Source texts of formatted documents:
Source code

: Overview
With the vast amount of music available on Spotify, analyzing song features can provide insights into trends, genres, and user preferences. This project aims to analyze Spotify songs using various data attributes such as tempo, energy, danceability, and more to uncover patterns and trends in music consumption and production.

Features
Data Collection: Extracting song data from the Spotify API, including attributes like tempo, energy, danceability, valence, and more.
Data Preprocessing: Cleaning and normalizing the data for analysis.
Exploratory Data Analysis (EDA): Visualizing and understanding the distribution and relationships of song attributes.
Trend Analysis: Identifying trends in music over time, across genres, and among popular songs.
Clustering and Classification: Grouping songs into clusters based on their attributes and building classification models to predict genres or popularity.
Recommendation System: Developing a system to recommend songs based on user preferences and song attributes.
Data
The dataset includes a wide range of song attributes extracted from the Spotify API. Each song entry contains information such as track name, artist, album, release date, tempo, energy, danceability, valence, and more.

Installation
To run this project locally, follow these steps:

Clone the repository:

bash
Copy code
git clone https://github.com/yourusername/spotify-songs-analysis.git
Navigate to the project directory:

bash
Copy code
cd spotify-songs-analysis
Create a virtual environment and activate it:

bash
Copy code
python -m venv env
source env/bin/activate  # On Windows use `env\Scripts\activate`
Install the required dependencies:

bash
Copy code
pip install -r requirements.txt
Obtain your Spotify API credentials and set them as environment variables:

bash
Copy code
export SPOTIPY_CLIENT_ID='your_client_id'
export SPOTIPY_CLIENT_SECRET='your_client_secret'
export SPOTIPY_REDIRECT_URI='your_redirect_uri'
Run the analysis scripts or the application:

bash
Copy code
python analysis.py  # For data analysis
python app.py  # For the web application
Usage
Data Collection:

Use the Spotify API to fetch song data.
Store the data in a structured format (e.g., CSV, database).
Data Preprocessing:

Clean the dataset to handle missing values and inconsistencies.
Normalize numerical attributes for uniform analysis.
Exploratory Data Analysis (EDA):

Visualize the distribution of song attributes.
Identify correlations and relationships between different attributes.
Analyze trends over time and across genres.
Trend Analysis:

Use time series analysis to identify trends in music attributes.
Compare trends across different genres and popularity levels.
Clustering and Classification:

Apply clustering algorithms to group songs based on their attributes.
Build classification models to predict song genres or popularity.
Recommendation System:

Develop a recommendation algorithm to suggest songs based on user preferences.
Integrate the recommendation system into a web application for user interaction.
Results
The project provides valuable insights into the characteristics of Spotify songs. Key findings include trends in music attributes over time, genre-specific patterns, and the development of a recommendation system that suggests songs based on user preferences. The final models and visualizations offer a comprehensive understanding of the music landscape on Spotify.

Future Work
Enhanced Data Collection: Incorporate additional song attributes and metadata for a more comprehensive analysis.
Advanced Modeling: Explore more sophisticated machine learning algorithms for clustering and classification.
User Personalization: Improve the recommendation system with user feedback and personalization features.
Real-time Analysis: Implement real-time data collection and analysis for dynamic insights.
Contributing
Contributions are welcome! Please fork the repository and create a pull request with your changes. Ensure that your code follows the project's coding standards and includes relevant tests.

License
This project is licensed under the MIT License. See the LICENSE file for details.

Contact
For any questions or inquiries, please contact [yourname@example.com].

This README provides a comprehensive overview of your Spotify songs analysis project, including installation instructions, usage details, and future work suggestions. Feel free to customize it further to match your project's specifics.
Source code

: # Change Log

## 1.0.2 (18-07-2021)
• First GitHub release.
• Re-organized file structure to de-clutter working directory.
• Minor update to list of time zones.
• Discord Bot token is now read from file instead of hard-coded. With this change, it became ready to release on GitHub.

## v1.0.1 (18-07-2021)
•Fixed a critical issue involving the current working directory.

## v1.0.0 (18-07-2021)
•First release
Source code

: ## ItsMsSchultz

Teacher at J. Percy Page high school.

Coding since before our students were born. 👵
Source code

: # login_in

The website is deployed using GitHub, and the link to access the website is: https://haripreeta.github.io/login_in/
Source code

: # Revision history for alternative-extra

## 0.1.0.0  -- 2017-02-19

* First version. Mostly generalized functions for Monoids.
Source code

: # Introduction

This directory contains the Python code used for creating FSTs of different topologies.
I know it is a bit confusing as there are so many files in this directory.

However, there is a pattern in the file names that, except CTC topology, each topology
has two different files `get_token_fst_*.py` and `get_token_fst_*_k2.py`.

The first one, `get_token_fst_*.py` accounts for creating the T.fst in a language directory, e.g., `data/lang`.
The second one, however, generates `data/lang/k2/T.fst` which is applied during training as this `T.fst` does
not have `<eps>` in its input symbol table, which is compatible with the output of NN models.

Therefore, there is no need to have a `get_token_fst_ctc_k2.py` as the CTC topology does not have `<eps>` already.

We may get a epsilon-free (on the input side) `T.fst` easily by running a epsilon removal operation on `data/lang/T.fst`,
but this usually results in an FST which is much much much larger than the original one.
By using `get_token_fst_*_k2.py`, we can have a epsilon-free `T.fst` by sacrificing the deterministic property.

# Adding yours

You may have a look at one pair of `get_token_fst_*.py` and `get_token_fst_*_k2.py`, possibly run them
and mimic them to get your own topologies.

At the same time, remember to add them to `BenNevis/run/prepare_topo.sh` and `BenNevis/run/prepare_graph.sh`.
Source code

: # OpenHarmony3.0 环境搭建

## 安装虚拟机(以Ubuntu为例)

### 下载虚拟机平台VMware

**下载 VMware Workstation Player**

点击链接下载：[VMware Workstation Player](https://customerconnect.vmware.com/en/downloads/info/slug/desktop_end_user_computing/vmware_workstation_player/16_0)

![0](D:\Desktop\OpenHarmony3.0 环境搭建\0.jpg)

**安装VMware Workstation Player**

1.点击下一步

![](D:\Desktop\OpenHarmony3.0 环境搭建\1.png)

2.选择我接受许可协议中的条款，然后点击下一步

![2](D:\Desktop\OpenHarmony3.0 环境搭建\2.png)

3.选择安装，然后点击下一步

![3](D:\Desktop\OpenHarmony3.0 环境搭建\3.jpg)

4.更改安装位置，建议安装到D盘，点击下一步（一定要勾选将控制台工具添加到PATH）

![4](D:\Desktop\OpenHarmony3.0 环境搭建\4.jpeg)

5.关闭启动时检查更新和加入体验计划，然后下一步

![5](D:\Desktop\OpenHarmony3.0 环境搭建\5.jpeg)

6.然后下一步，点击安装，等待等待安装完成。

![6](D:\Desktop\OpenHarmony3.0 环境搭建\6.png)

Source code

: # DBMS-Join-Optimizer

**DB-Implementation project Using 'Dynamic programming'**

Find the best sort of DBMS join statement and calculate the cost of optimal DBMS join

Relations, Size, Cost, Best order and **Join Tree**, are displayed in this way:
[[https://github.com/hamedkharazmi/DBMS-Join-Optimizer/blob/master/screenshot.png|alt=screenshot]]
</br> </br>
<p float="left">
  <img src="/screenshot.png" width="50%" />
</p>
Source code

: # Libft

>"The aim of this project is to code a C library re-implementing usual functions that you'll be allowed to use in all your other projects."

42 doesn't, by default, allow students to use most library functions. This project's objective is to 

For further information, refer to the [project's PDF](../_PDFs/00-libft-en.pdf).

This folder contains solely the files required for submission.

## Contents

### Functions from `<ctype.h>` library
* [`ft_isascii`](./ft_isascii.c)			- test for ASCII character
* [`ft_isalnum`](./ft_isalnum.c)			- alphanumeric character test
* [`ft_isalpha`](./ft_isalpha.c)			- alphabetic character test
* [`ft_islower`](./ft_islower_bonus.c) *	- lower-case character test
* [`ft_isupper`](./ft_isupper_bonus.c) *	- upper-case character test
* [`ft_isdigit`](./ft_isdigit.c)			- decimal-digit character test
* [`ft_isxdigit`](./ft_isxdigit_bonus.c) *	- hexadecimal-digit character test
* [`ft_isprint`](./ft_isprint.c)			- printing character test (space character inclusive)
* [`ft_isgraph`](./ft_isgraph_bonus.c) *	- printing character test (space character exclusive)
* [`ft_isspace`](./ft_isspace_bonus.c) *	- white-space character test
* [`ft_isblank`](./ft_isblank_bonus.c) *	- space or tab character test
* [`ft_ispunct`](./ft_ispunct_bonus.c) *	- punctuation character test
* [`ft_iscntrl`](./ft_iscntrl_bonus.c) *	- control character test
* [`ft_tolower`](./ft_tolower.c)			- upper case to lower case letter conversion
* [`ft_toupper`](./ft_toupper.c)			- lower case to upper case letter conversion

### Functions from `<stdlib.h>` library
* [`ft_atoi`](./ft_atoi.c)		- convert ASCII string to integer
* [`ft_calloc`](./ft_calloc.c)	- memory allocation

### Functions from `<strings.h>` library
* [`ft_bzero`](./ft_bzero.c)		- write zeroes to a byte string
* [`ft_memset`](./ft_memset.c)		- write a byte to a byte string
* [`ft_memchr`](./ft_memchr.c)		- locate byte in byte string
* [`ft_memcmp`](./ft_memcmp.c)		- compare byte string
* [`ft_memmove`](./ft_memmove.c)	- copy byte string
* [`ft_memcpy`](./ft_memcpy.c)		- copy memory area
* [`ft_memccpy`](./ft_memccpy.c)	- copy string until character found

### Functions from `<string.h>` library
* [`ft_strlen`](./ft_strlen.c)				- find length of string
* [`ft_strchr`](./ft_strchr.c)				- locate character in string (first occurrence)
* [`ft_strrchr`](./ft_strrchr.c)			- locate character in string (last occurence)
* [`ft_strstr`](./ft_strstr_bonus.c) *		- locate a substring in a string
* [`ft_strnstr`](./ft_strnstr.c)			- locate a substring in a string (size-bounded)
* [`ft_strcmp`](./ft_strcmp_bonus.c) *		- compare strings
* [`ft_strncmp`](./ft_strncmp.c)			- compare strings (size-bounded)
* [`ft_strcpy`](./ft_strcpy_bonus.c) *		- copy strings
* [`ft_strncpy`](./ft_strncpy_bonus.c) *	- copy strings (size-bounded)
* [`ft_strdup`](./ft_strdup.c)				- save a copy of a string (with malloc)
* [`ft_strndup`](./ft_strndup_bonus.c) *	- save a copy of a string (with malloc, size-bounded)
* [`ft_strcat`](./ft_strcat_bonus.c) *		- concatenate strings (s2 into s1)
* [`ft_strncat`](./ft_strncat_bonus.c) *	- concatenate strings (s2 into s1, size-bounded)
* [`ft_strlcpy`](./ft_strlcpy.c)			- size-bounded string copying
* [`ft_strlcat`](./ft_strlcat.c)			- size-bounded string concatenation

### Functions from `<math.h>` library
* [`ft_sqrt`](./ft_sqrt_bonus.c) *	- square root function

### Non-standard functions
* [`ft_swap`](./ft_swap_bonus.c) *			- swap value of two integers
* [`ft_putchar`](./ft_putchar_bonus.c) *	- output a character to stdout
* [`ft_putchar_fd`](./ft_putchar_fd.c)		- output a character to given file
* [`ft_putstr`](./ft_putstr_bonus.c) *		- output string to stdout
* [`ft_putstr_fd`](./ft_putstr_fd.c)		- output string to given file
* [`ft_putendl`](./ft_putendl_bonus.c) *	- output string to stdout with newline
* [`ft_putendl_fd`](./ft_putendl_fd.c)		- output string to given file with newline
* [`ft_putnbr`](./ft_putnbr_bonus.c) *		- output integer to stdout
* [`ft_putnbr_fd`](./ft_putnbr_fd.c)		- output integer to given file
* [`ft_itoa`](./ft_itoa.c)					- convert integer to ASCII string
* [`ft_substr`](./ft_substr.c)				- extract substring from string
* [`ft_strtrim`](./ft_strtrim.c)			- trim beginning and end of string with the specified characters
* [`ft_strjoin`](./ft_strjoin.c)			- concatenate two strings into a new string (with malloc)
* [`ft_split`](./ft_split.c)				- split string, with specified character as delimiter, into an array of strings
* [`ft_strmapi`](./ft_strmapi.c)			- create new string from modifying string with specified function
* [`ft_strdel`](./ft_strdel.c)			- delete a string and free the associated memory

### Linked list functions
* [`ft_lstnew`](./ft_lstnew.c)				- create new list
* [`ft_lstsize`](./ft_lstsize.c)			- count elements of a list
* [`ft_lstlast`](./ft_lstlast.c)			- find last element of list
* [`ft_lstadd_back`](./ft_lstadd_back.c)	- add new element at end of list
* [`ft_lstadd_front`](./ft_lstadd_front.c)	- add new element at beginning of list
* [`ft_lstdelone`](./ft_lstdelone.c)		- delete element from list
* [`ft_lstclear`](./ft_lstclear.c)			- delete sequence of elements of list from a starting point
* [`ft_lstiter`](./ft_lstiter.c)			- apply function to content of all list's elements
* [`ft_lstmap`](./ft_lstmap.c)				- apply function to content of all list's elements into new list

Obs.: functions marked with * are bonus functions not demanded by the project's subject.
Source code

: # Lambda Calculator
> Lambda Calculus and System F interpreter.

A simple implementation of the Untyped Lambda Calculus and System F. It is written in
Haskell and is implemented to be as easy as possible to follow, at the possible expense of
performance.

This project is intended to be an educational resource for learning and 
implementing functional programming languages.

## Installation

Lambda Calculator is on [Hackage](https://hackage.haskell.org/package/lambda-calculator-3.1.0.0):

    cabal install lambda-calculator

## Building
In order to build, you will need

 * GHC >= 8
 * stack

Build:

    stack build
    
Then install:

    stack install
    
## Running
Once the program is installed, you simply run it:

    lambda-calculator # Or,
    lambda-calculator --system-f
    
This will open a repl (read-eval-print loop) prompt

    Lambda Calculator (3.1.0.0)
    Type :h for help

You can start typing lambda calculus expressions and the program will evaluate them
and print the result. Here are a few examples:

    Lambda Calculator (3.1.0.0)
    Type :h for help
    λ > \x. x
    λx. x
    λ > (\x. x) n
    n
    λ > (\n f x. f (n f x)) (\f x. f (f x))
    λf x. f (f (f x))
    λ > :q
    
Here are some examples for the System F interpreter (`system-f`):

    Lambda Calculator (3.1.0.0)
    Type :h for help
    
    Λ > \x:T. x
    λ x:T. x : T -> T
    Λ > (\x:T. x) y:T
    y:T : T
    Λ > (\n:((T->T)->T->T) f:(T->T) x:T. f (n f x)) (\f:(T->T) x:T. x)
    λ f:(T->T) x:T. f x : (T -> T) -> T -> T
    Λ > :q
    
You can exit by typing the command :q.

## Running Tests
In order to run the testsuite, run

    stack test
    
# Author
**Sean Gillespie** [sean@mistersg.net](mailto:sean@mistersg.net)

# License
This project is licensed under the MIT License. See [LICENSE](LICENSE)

• **WHAT YOU ARE ASKED TO DO**
Would you output, from the records above, exactly the run of lines that starts at the line containing "compare byte string" and ends at the line containing "compare strings (size-bounded)", and only that run?

• **RESPONSE TO THIS TASK**
* [`ft_memcmp`](./ft_memcmp.c)		- compare byte string
* [`ft_memmove`](./ft_memmove.c)	- copy byte string
* [`ft_memcpy`](./ft_memcpy.c)		- copy memory area
* [`ft_memccpy`](./ft_memccpy.c)	- copy string until character found

### Functions from `<string.h>` library
* [`ft_strlen`](./ft_strlen.c)				- find length of string
* [`ft_strchr`](./ft_strchr.c)				- locate character in string (first occurrence)
* [`ft_strrchr`](./ft_strrchr.c)			- locate character in string (last occurence)
* [`ft_strstr`](./ft_strstr_bonus.c) *		- locate a substring in a string
* [`ft_strnstr`](./ft_strnstr.c)			- locate a substring in a string (size-bounded)
* [`ft_strcmp`](./ft_strcmp_bonus.c) *		- compare strings
* [`ft_strncmp`](./ft_strncmp.c)			- compare strings (size-bounded)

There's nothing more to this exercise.